A complete response lists each line of the data below that includes the word "mining".

Collected data
____
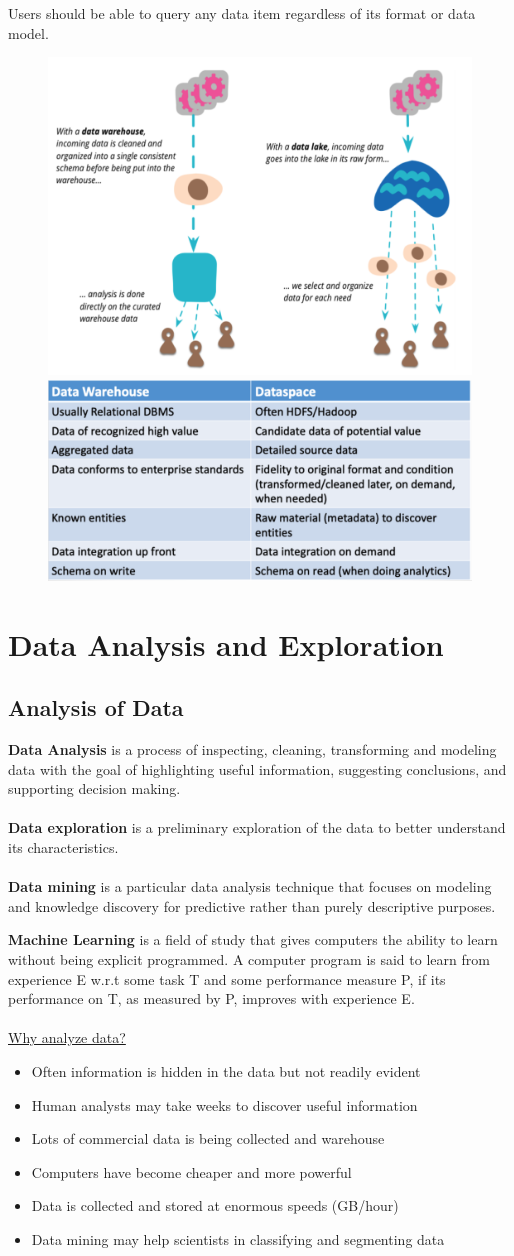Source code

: \documentclass[10pt,a4paper]{article}
\newcommand{\nline}{\\~\\}
\begin{document}
Users should be able to query any data item regardless of its format or data model.
\begin{figure}[htp]
\centering
\includegraphics[width=.5\textwidth]{images/data-spaces}\hfill
\includegraphics[width=.5\textwidth]{images/data-spaces-vs-dw}\hfill
\end{figure}
\pagebreak
\section{Data Analysis and Exploration}
\subsection{Analysis of Data}
\textbf{Data Analysis} is a process of inspecting, cleaning, transforming and modeling data with the goal of highlighting useful information, suggesting conclusions, and supporting decision making.
\nline
\textbf{Data exploration} is a preliminary exploration of the data to better understand its characteristics.
\nline
\textbf{Data mining} is a particular data analysis technique that focuses on modeling and knowledge discovery for predictive rather than purely descriptive purposes.

\textbf{Machine Learning} is a field of study that gives computers the ability to learn without being explicit programmed. A computer program is said to learn from experience E w.r.t some task T and some performance measure P, if its performance on T, as measured by P, improves with experience E.
\nline
\uline{Why analyze data?}
\begin{itemize}
	\item Often information is hidden in the data but not readily evident
	\item Human analysts may take weeks to discover useful information
	\item Lots of commercial data is being collected and warehouse
	\item Computers have become cheaper and more powerful
	\item Data is collected and stored at enormous speeds (GB/hour)
	\item Data mining may help scientists in classifying and segmenting data
\end{itemize}
\end{document}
____
• [Answer space]
\textbf{Data mining} is a particular data analysis technique that focuses on modeling and knowledge discovery for predictive rather than purely descriptive purposes.
	\item Data mining may help scientists in classifying and segmenting data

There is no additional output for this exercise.